As Dr. John Gottman found in his research: “the less you take her moods personally, the better off you will be. Believe it or not, her moods generally have nothing to do with you.” We have found that this is understandably very difficult for husbands. Here, the woman you love is angry or sad. And she can be releasing anger or sadness in your direction. You are a man. You think this is your fault. But you did nothing wrong. You think you have to fix this but you can’t figure out what is broken. Relax, odds are, it’s a test, one your wife herself may not even be conscious she is giving you.
When a woman tests a man, he has four choices. He can run away and hide by withdrawing, by trying to avoid his wife or leaving the room or not spending time with his wife. He can try to fix things by offering solutions. He can yell or be abusive right back (“stick up for his rights”, in man parlance). Alternatively, he can love her harder. Which do you think is going to give comfort to your wife?
Recall what Gottman wrote that we just quoted. Don’t take it personally. Don’t forget that your wife is not deliberately pushing you away. You will just feel like that. Remember, it won’t necessarily even be your fault (unless you really did make a mistake). Unconsciously, she needs to be sure you are there for her, even if she is not as pretty, as charming, as witty or as young as she once was. So force yourself to think she is pushing at you to see if you will explode or run. Want to prove you are strong and masculine? Keep showing her you love her even if things are tough and eventually (in what seems like an eternity but is actually just minutes or hours) she will love you back.
Tony Robbins suggests that women can be like tropical storms. They blow through, wreaking havoc. The classic male response is to withdraw. Males pull back. Who wants to suffer through the storm? Get out of there, say our natural impulses, get shelter! But, if you want a great (or even good) marriage, don’t run. Stay present. Keep paying attention. Keeping saying and showing that you love her. As Robbins completes his metaphor, after the storm passes, the sun comes out and all is tranquil.
In addition, sometimes, objectively, there will be hard times. Sometimes, life throws us curves (or life tests, as we prefer to think of them). Sometimes, husbands mess up and have to take some heat. How can you do it?
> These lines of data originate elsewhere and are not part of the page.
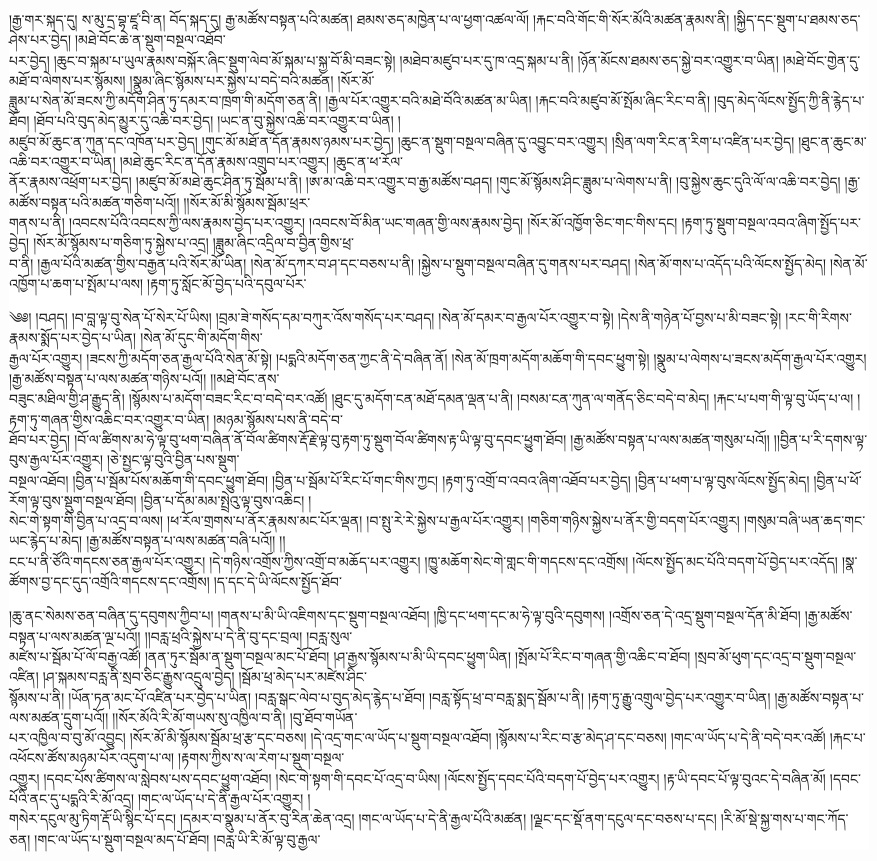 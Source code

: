 ﻿  
།རྒྱ་གར་སྐད་དུ། ས་མུ་དྲ་བྷ་ཛཱ་བི་ན། བོད་སྐད་དུ། རྒྱ་མཚོས་བསྟན་པའི་མཚན། ཐམས་ཅད་མཁྱེན་པ་ལ་ཕྱག་འཚལ་ལོ། །རྐང་བའི་གོང་གི་སོར་མོའི་མཚན་རྣམས་ནི། །སྐྱིད་དང་སྡུག་པ་ཐམས་ཅད་ཤེས་པར་བྱེད། །མཐེ་བོང་ཆེ་ན་སྡུག་བསྔལ་འཐོབ་  
པར་བྱེད། །ཆུང་བ་སྐམ་པ་ཡུལ་རྣམས་བསྐོར་ཞིང་སྡུག་ལེབ་མོ་སྐམ་པ་སྐྱ་བོ་མི་བཟང་སྟེ། །མཐེབ་མཛུབ་པར་དུ་ཁ་འདྲ་སྐམ་པ་ནི། །ཉོན་མོངས་ཐམས་ཅད་སྐྱེ་བར་འགྱུར་བ་ཡིན། །མཐེ་བོང་གྱེན་དུ་མཐོ་བ་ལེགས་པར་སྙོམས། །སྣུམ་ཞིང་སྙོམས་པར་སྐྱེས་པ་བདེ་བའི་མཚན། །སོར་མོ་  
ཟླུམ་པ་སེན་མོ་ཟངས་ཀྱི་མདོག་ཤིན་ཏུ་དམར་བ་ཁྲག་གི་མདོག་ཅན་ནི། །རྒྱལ་པོར་འགྱུར་བའི་མཐེ་བོའི་མཚན་མ་ཡིན། །རྐང་བའི་མཛུབ་མོ་སྤོམ་ཞིང་རིང་བ་ནི། །བུད་མེད་ལོངས་སྤྱོད་ཀྱི་ནི་རྙེད་པ་ཐོབ། །ཐོབ་པའི་བུད་མེད་མྱུར་དུ་འཆི་བར་བྱེད། །ཡང་ན་བུ་སྐྱེས་འཆི་བར་འགྱུར་བ་ཡིན། །  
མཛུབ་མོ་ཆུང་ན་ཀུན་དང་འཁོན་པར་བྱེད། །གུང་མོ་མཐོ་ན་དོན་རྣམས་ཉམས་པར་བྱེད། །ཆུང་ན་སྡུག་བསྔལ་བཞིན་དུ་འབྱུང་བར་འགྱུར། །སྲིན་ལག་རིང་ན་རིག་པ་འཛིན་པར་བྱེད། །ཐུང་ན་ཆུང་མ་འཆི་བར་འགྱུར་བ་ཡིན། །མཐེ་ཆུང་རིང་ན་དོན་རྣམས་འགྲུབ་པར་འགྱུར། །ཆུང་ན་ཕ་རོལ་  
ནོར་རྣམས་འཕྲོག་པར་བྱེད། །མཛུབ་མོ་མཐེ་ཆུང་ཤིན་ཏུ་སྦོམ་པ་ནི། །ཨ་མ་འཆི་བར་འགྱུར་བ་རྒྱ་མཚོས་བཤད། །གུང་མོ་སྙོམས་ཤིང་ཟླུམ་པ་ལེགས་པ་ནི། །བུ་སྐྱེས་ཆུང་དུའི་ལོ་ལ་འཆི་བར་བྱེད། །རྒྱ་མཚོས་བསྟན་པའི་མཚན་གཅིག་པའོ།། །།སོར་མོ་མི་སྙོམས་སྦོམ་ཕྲར་  
གནས་པ་ནི། །འབངས་པོའི་འབངས་ཀྱི་ལས་རྣམས་བྱེད་པར་འགྱུར། །འབངས་བོ་མིན་ཡང་གཞན་གྱི་ལས་རྣམས་བྱེད། །སོར་མོ་འཁྱོག་ཅིང་གང་གིས་དང། །རྟག་ཏུ་སྡུག་བསྔལ་འབའ་ཞིག་སྤྱོད་པར་བྱེད། །སོར་མོ་སྙོམས་པ་གཅིག་ཏུ་སྐྱེས་པ་འདྲ། །ཟླུམ་ཞིང་འདྲིལ་བ་བྱིན་གྱིས་ཕྲ་  
བ་ནི། །རྒྱལ་པོའི་མཚན་གྱིས་བརྒྱན་པའི་སོར་མོ་ཡིན། །སེན་མོ་དཀར་བ་ཤ་དང་བཅས་པ་ནི། །སྐྱེས་པ་སྡུག་བསྔལ་བཞིན་དུ་གནས་པར་བཤད། །སེན་མོ་གས་པ་འདོད་པའི་ལོངས་སྤྱོད་མེད། །སེན་མོ་འཁྱོག་པ་ཆག་པ་སྤོམ་པ་ལས། །རྟག་ཏུ་སློང་མོ་བྱེད་པའི་དབུལ་པོར་  
  
༄༅། །བཤད། །བ་བླ་ལྟ་བུ་སེན་པོ་སེར་པོ་ཡིས། །བྲམ་ཟེ་གསོད་དམ་བཀུར་འོས་གསོད་པར་བཤད། །སེན་མོ་དམར་བ་རྒྱལ་པོར་འགྱུར་བ་སྟེ། །དེས་ནི་གཉེན་པོ་བྱས་པ་མི་བཟང་སྟེ། །རང་གི་རིགས་རྣམས་སྨོད་པར་བྱེད་པ་ཡིན། །སེན་མོ་དུང་གི་མདོག་གིས་  
རྒྱལ་པོར་འགྱུར། །ཟངས་ཀྱི་མདོག་ཅན་རྒྱལ་པོའི་སེན་མོ་སྟེ། །པདྨའི་མདོག་ཅན་ཀྱང་ནི་དེ་བཞིན་ནོ། །སེན་མོ་ཁྲག་མདོག་མཆོག་གི་དབང་ཕྱུག་སྟེ། །སྣུམ་པ་ལེགས་པ་ཟངས་མདོག་རྒྱལ་པོར་འགྱུར། །རྒྱ་མཚོས་བསྟན་པ་ལས་མཚན་གཉིས་པའོ།། །།མཐེ་བོང་ནས་  
བཟུང་མཐིལ་གྱི་ཤ་རྒྱུད་ནི། །སྙོམས་པ་མདོག་བཟང་རིང་བ་བདེ་བར་འཚོ། །ཐུང་དུ་མདོག་ངན་མཐོ་དམན་ལྡན་པ་ནི། །བསམ་ངན་ཀུན་ལ་གནོད་ཅིང་བདེ་བ་མེད། །རྐང་པ་པག་གི་ལྟ་བུ་ཡོད་པ་ལ། །རྟག་ཏུ་གཞན་གྱིས་འཆིང་བར་འགྱུར་བ་ཡིན། །མཉམ་སྙོམས་པས་ནི་བདེ་བ་  
ཐོབ་པར་བྱེད། །བོ་ལ་ཚིགས་མ་ཧེ་ལྟ་བུ་ཕག་བཞིན་ནོ་བོལ་ཚིགས་རྡོ་རྗེ་ལྟ་བུ་རྟག་ཏུ་སྡུག་བོལ་ཚིགས་རྟ་ཡི་ལྟ་བུ་དབང་ཕྱུག་ཐོབ། །རྒྱ་མཚོས་བསྟན་པ་ལས་མཚན་གསུམ་པའོ།། །།བྱིན་པ་རི་དགས་ལྟ་བུས་རྒྱལ་པོར་འགྱུར། །ཅེ་སྤྱང་ལྟ་བུའི་བྱིན་པས་སྡུག་  
བསྔལ་འཐོབ། །བྱིན་པ་སྦོམ་པོས་མཆོག་གི་དབང་ཕྱུག་ཐོབ། །བྱིན་པ་སྦོམ་པོ་རིང་པོ་གང་གིས་ཀྱང། །རྟག་ཏུ་འགྲོ་བ་འབའ་ཞིག་འཐོབ་པར་བྱེད། །བྱིན་པ་ཕག་པ་ལྟ་བུས་ལོངས་སྤྱོད་མེད། །བྱིན་པ་ཕོ་རོག་ལྟ་བུས་སྡུག་བསྔལ་ཐོབ། །བྱིན་པ་དོམ་མམ་སྤྲེའུ་ལྟ་བུས་འཆིང། །  
སེང་གེ་སྟག་གི་བྱིན་པ་འདྲ་བ་ལས། །ཕ་རོལ་གྲགས་པ་ནོར་རྣམས་མང་པོར་ལྡན། །བ་སྤུ་རེ་རེ་སྐྱེས་པ་རྒྱལ་པོར་འགྱུར། །གཅིག་གཉིས་སྐྱེས་པ་ནོར་གྱི་བདག་པོར་འགྱུར། །གསུམ་བཞི་ཡན་ཆད་གང་ཡང་རྙེད་པ་མེད། །རྒྱ་མཚོས་བསྟན་པ་ལས་མཚན་བཞི་པའོ།། །།  
ངང་པ་ནི་ཙོའི་གདངས་ཅན་རྒྱལ་པོར་འགྱུར། །དེ་གཉིས་འགྲོས་ཀྱིས་འགྲོ་བ་མཆོད་པར་འགྱུར། །ཁྱུ་མཆོག་སེང་གེ་གླང་གི་གདངས་དང་འགྲོས། །ལོངས་སྤྱོད་མང་པོའི་བདག་པོ་བྱེད་པར་འདོད། །སྣ་ཚོགས་བྱ་དང་དུད་འགྲོའི་གདངས་དང་འགྲོས། །ད་དང་དེ་ཡི་ལོངས་སྤྱོད་ཐོབ་  
  
།ཆུ་ནང་སེམས་ཅན་བཞིན་དུ་དབུགས་ཀྱིབ་པ། །གནས་པ་མི་ཡི་འཇིགས་དང་སྡུག་བསྔལ་འཐོབ། །ཁྱི་དང་ཕག་དང་མ་ཧེ་ལྟ་བུའི་དབུགས། །འགྲོས་ཅན་དེ་འདྲ་སྡུག་བསྔལ་དོན་མི་ཐོབ། །རྒྱ་མཚོས་བསྟན་པ་ལས་མཚན་ལྔ་པའོ།། །།བརླ་ཕྲའི་སྐྱེས་པ་དེ་ནི་བུ་དང་བྲལ། །བརླ་སུལ་  
མཛེས་པ་སྦོམ་པོ་ལོ་བརྒྱ་འཚོ། །ནན་ཏུར་སྦོམ་ན་སྡུག་བསྔལ་མང་པོ་ཐོབ། །ཤ་རྒྱས་སྙོམས་པ་མི་ཡི་དབང་ཕྱུག་ཡིན། །སྤོམ་པོ་རིང་བ་གཞན་གྱི་འཆིང་བ་ཐོབ། །སྲབ་མོ་ཕུག་དང་འདྲ་བ་སྡུག་བསྔལ་འཛིན། །ཤ་སྐམས་བརླ་ནི་སྲབ་ཅིང་རྒྱུས་འདྲུལ་བྱེད། །སྦོམ་ཕྲ་མེད་པར་མཛེས་ཤིང་  
སྙོམས་པ་ནི། །ཡོན་ཏན་མང་པོ་འཛིན་པར་བྱེད་པ་ཡིན། །བརླ་སྒང་ལེབ་པ་བུད་མེད་རྙེད་པ་ཐོབ། །བརླ་སྟོད་ཕྲ་བ་བརླ་སྨད་སྦོམ་པ་ནི། །རྟག་ཏུ་རྒྱུ་འགྲུལ་བྱེད་པར་འགྱུར་བ་ཡིན། །རྒྱ་མཚོས་བསྟན་པ་ལས་མཚན་དྲུག་པའོ།། །།སོར་མོའི་རི་མོ་གཡས་སུ་འཁྱིལ་བ་ནི། །བུ་ཐོབ་གཡོན་  
པར་འཁྱིལ་བ་བུ་མོ་འབྱུང། །སོར་མོ་མི་སྙོམས་སྦོམ་ཕྲ་རྩ་དང་བཅས། །དེ་འདྲ་གང་ལ་ཡོད་པ་སྡུག་བསྔལ་འཐོབ། །སྙོམས་པ་རིང་བ་རྩ་མེད་ཤ་དང་བཅས། །གང་ལ་ཡོད་པ་དེ་ནི་བདེ་བར་འཚོ། །རྐང་པ་འཕོངས་ཚོས་མཉམ་པོར་འདུག་པ་ལ། །རྟགས་ཀྱིས་ས་ལ་རེག་པ་སྡུག་བསྔལ་  
འགྱུར། །དབང་པོས་ཚིགས་ལ་སླེབས་པས་དབང་ཕྱུག་འཐོབ། །སེང་གེ་སྟག་གི་དབང་པོ་འདྲ་བ་ཡིས། །ལོངས་སྤྱོད་དབང་པོའི་བདག་པོ་བྱེད་པར་འགྱུར། །རྟ་ཡི་དབང་པོ་ལྟ་བུའང་དེ་བཞིན་མོ། །དབང་པོའི་ནང་དུ་པདྨའི་རི་མོ་འདྲ། །གང་ལ་ཡོད་པ་དེ་ནི་རྒྱལ་པོར་འགྱུར། །  
གསེར་དངུལ་མུ་ཏིག་རྡོ་ཡི་སྙིང་པོ་དང། །དམར་བ་སྣུམ་པ་ནོར་བུ་རིན་ཆེན་འདྲ། །གང་ལ་ཡོད་པ་དེ་ནི་རྒྱལ་པོའི་མཚན། །ལྗང་དང་སྡོ་ནག་དངུལ་དང་བཅས་པ་དང། །རི་མོ་སྡེ་སྐྱ་གས་པ་གང་ཀོད་ཅན། །གང་ལ་ཡོད་པ་སྡུག་བསྔལ་མད་པོ་ཐོབ། །བརླ་ཡི་རི་མོ་ལྟ་བུ་རྒྱལ་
There is a film by Cloe Madanes and Tony Robbins, Man Enough to Stay the Course where Robbins shows a husband how to deal with an abusive, storming wife. Among other things, Robbins teaches the husband how to stay present, to stay focused on his wife and to continue to project love despite her abuse. As the wife sees the husband doesn’t run, doesn’t fight back and continues to love her and actually even loves her harder, she melts. Even some time later, it is clear the rift between the couple has been healed.
You, too, are man enough to stay the course. You love her and she loves you. Usually, we suggest that if you are doing something and it is not working, you find another technique. Here though, the solution is not to love less but to love much more. Give her your undivided attention. Show her your love. Eventually, she will return it. And the best news is that, as the marriage gets better, the storms are less frequent and are milder. That is your reward for getting it right.